Q407   Andrea Leadsom: So would you highlight transparency—in other words, the customer knowing what their current account costs them or, conversely, what the profitability of their current account is to their bank? Is that the one key thing that would make the difference?

Benny Higgins: There are two that will make the key difference. One is full disclosure. Now, there is an OFT initiative to do so. I just hope that in three or four years' time progress has been made and it's just not a bunch of initiatives that never come to fruition. But there are initiatives that will bring greater transparency to this particular question.

The other is the question of how easy it is to switch, perceived and real. Again, we can look at OFT data where a quarter of customers who switched said they wouldn't do it again. A third of customers who switched said they wouldn't recommend it to a friend or member of their family. So unequivocally, I think what we have here is evidence that there is an absence of proper transparency and disclosure and there is a perception—and indeed there is a reality.
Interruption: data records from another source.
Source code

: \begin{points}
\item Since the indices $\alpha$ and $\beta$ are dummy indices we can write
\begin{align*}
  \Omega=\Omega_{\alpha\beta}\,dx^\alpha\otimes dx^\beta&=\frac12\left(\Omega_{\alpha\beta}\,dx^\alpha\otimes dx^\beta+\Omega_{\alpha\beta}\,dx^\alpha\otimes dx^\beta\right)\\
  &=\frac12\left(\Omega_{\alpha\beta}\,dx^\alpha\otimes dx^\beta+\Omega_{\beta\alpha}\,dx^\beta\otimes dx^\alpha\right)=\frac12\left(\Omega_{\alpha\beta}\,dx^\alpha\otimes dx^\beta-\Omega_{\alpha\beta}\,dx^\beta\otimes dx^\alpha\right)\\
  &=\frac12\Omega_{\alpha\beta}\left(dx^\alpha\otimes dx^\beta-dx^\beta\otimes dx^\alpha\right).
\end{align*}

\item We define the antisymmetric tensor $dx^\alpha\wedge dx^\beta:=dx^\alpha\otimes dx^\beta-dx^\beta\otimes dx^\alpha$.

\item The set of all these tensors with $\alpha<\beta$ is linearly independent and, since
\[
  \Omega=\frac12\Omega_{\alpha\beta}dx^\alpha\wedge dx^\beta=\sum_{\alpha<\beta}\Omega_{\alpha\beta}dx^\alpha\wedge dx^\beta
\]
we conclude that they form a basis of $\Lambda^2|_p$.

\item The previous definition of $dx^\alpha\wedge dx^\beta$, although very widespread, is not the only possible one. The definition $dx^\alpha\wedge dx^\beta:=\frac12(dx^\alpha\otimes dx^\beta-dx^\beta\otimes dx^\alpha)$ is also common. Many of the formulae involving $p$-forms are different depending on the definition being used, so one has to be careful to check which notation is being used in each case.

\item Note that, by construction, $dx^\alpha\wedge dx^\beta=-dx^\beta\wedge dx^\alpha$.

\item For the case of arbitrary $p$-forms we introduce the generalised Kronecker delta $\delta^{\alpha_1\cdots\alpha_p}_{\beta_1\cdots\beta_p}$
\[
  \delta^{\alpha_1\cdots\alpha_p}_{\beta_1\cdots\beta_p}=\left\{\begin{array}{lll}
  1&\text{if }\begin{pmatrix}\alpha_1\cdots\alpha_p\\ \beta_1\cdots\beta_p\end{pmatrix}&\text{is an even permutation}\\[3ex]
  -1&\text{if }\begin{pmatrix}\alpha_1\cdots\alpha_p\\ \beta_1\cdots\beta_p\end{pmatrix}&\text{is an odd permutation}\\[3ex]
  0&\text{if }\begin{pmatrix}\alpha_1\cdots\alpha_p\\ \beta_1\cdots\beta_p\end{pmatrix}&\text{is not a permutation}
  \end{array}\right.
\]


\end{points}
A quarter of customers who do so also say they encountered some difficulty during the process. It's not all the bank's fault because the direct debit originators are involved, but there needs to be creative energy and momentum to solve the problem. Until these two factors are resolved, you cannot describe the market as competitive.

Q408   Andrea Leadsom: Yes, and I completely agree with you there, and certainly have had a lot of letters from constituents who have had a complete nightmare trying to switch accounts from one provider to another. In particular, what they have highlighted is that it is the argument between the bank they are leaving and the bank they are going to as to who should do what that causes the hold up. Certainly, both of our earlier witnesses were suggesting it takes four to six weeks to switch accounts, which is an extraordinarily long time. Sir Donald Cruickshank suggested to us that the key to changing this was to have a new licensing regime for money transmission systems—CHAPS and BACS and so on—that would require that banks allowed complete account portability, rather akin to what he achieved when he was leading Oftel with telecoms—taking your phone number with you. What he was suggesting is that you should able to take your bank account with you.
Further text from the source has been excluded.